Tech debt: type-driven hardening of the KEL verify path
Architectural follow-ups surfaced while remediating RT-002 (the systemic "verify path
replays a KEL by structure only, never checks event signatures" finding; see
docs/prompts/red_team_2026_06_10.md and #262). RT-002's functional gap is closed for
every signature-carrying transport. This issue captures the structural weaknesses that
let the class exist and that still make it easy to reintroduce. None of these are
security-blocking today; they are correctness-by-construction improvements.
Pre-launch repo: no backwards-compatibility constraints — wire formats and public
signatures may change freely.
Zero-context primer (read first)
- KERI / KEL. An identity is a Key Event Log (KEL): an ordered chain of events —
icp (inception), rot (rotation), ixn (interaction), plus delegated variants dip
(delegated inception) and drt (delegated rotation). Each event is content-addressed by
a SAID (self-addressing identifier, a hash over its own bytes). An identity's prefix
(its DID, did:keri:<prefix>) is the SAID of its inception event — so the inception is
self-certifying, but later appended events are not constrained by the prefix.
- Two kinds of "replay". The engine lives in
crates/auths-keri/src/validate.rs:
- Structural replay —
validate_kel(&[Event]) (+ _with_lookup, _with_receipts,
and the alias replay_kel): checks SAID + sequence + chain-linkage + pre-rotation
commitment.

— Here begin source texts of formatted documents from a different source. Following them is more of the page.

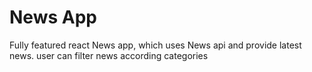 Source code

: # News App
Fully featured react News app, which uses News api and provide latest news.
user can filter news according categories
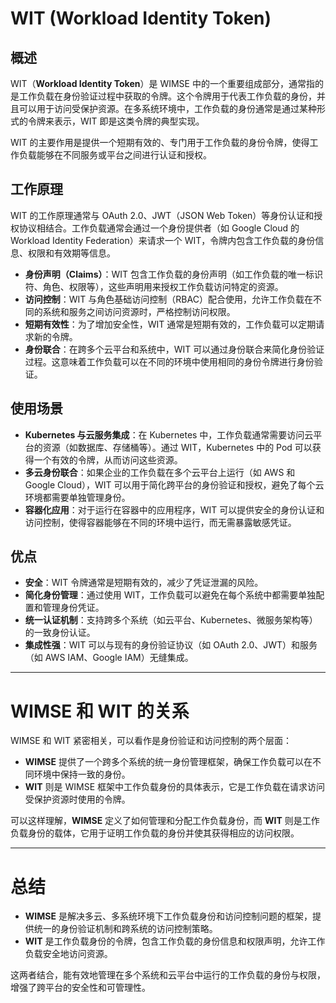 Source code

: # WIT (Workload Identity Token)

## **概述**
WIT（**Workload Identity Token**）是 WIMSE 中的一个重要组成部分，通常指的是工作负载在身份验证过程中获取的令牌。这个令牌用于代表工作负载的身份，并且可以用于访问受保护资源。在多系统环境中，工作负载的身份通常是通过某种形式的令牌来表示，WIT 即是这类令牌的典型实现。

WIT 的主要作用是提供一个短期有效的、专门用于工作负载的身份令牌，使得工作负载能够在不同服务或平台之间进行认证和授权。

## **工作原理**
WIT 的工作原理通常与 OAuth 2.0、JWT（JSON Web Token）等身份认证和授权协议相结合。工作负载通常会通过一个身份提供者（如 Google Cloud 的 Workload Identity Federation）来请求一个 WIT，令牌内包含工作负载的身份信息、权限和有效期等信息。

- **身份声明（Claims）**：WIT 包含工作负载的身份声明（如工作负载的唯一标识符、角色、权限等），这些声明用来授权工作负载访问特定的资源。
- **访问控制**：WIT 与角色基础访问控制（RBAC）配合使用，允许工作负载在不同的系统和服务之间访问资源时，严格控制访问权限。
- **短期有效性**：为了增加安全性，WIT 通常是短期有效的，工作负载可以定期请求新的令牌。
- **身份联合**：在跨多个云平台和系统中，WIT 可以通过身份联合来简化身份验证过程。这意味着工作负载可以在不同的环境中使用相同的身份令牌进行身份验证。

## **使用场景**
- **Kubernetes 与云服务集成**：在 Kubernetes 中，工作负载通常需要访问云平台的资源（如数据库、存储桶等）。通过 WIT，Kubernetes 中的 Pod 可以获得一个有效的令牌，从而访问这些资源。
- **多云身份联合**：如果企业的工作负载在多个云平台上运行（如 AWS 和 Google Cloud），WIT 可以用于简化跨平台的身份验证和授权，避免了每个云环境都需要单独管理身份。
- **容器化应用**：对于运行在容器中的应用程序，WIT 可以提供安全的身份认证和访问控制，使得容器能够在不同的环境中运行，而无需暴露敏感凭证。

## **优点**
- **安全**：WIT 令牌通常是短期有效的，减少了凭证泄漏的风险。
- **简化身份管理**：通过使用 WIT，工作负载可以避免在每个系统中都需要单独配置和管理身份凭证。
- **统一认证机制**：支持跨多个系统（如云平台、Kubernetes、微服务架构等）的一致身份认证。
- **集成性强**：WIT 可以与现有的身份验证协议（如 OAuth 2.0、JWT）和服务（如 AWS IAM、Google IAM）无缝集成。

---

# **WIMSE 和 WIT 的关系**
WIMSE 和 WIT 紧密相关，可以看作是身份验证和访问控制的两个层面：

- **WIMSE** 提供了一个跨多个系统的统一身份管理框架，确保工作负载可以在不同环境中保持一致的身份。
- **WIT** 则是 WIMSE 框架中工作负载身份的具体表示，它是工作负载在请求访问受保护资源时使用的令牌。

可以这样理解，**WIMSE** 定义了如何管理和分配工作负载身份，而 **WIT** 则是工作负载身份的载体，它用于证明工作负载的身份并使其获得相应的访问权限。

---

# **总结**
- **WIMSE** 是解决多云、多系统环境下工作负载身份和访问控制问题的框架，提供统一的身份验证机制和跨系统的访问控制策略。
- **WIT** 是工作负载身份的令牌，包含工作负载的身份信息和权限声明，允许工作负载安全地访问资源。

这两者结合，能有效地管理在多个系统和云平台中运行的工作负载的身份与权限，增强了跨平台的安全性和可管理性。
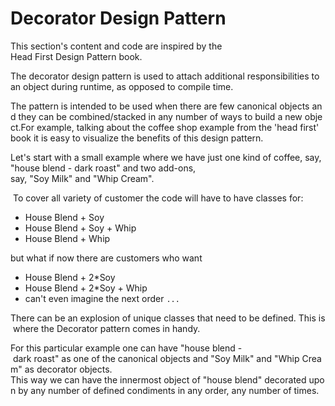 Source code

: # Decorator Design Pattern

This section's content and code are inspired by the Head First Design Pattern book.

The decorator design pattern is used to attach additional responsibilities to an object during runtime, as opposed to compile time. 

The pattern is intended to be used when there are few canonical objects and they can be combined/stacked in any number of ways to build a new object.For example, talking about the coffee shop example from the 'head first' book it is easy to visualize the benefits of this design pattern.

Let's start with a small example where we have just one kind of coffee, say, "house blend - dark roast" and two add-ons, say, "Soy Milk" and "Whip Cream".

 To cover all variety of customer the code will have to have classes for:
- House Blend + Soy
- House Blend + Soy + Whip
- House Blend + Whip

but what if now there are customers who want 
- House Blend + 2*Soy 
- House Blend + 2*Soy + Whip
- can't even imagine the next order `...`

There can be an explosion of unique classes that need to be defined. This is where the Decorator pattern comes in handy.

For this particular example one can have "house blend - dark roast" as one of the canonical objects and "Soy Milk" and "Whip Cream" as decorator objects. This way we can have the innermost object of "house blend" decorated upon by any number of defined condiments in any order, any number of times.
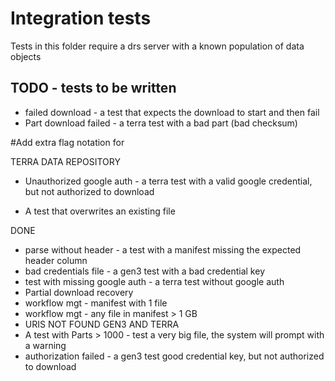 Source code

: # Integration tests

Tests in this folder require a drs server with a known population of data objects


## TODO - tests to be written

* failed download - a test that expects the download to start and then fail
* Part download failed - a terra test with a bad part (bad checksum)

#Add extra flag notation for 

TERRA DATA REPOSITORY 
* Unauthorized google auth - a terra test with a valid google credential, but not authorized to download



* A test that overwrites an existing file


DONE
* parse without header - a test with a manifest missing the expected header column
* bad credentials file - a gen3 test with a bad credential key
* test with missing google auth - a terra test without google auth
* Partial download recovery 
* workflow mgt - manifest with 1 file 
* workflow mgt - any file in manifest > 1 GB 
* URIS NOT FOUND GEN3 AND TERRA
* A test with Parts > 1000  - test a very big file, the system will prompt with a warning
* authorization failed - a gen3 test good credential key, but not authorized to download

It does not verify that each event is signed by the controlling key.
- Authenticated replay —
validate_signed_kel(&[SignedEvent], Option<&dyn DelegatorKelLookup>) at validate.rs:588: folds per-event signature verification into
the replay. SignedEvent { event, signatures } pairs an event with its CESR signature
attachment.
- RT-002 in one line: untrusted-input verifiers were calling the structural form, so
a forged/unsigned KEL replayed to attacker-chosen keys and verified.
- Delegation constraint (important for any refactor here). A delegated event (
dip/
drt) cannot be authenticated standalone: validate_delegated_inception
(validate.rs:1024) requires a DelegatorKelLookup to resolve the delegator's
anchoring seal. So authentication of a delegated device KEL must happen where the root
KEL + the device KEL + the lookup all coexist (the commit-verify layer, or the
org-bundle pattern in offline_verify.rs).
- Trust tiers. The local
~/.auths registry is trusted (self-owned). Bundles
(--identity-bundle, org air-gapped bundle), WASM/FFI inputs, and --remote/--oobi
fetches are untrusted and must be authenticated.
- Ports/adapters.
RegistryBackend (trait at crates/auths-id/src/storage/registry/ backend.rs:502) is the storage port; adapters are GitRegistryBackend (auths-storage,
real), PostgresAdapter (stub), FakeRegistryBackend (testing), plus a blanket
impl RegistryBackend for Arc<T> (backend.rs:1019).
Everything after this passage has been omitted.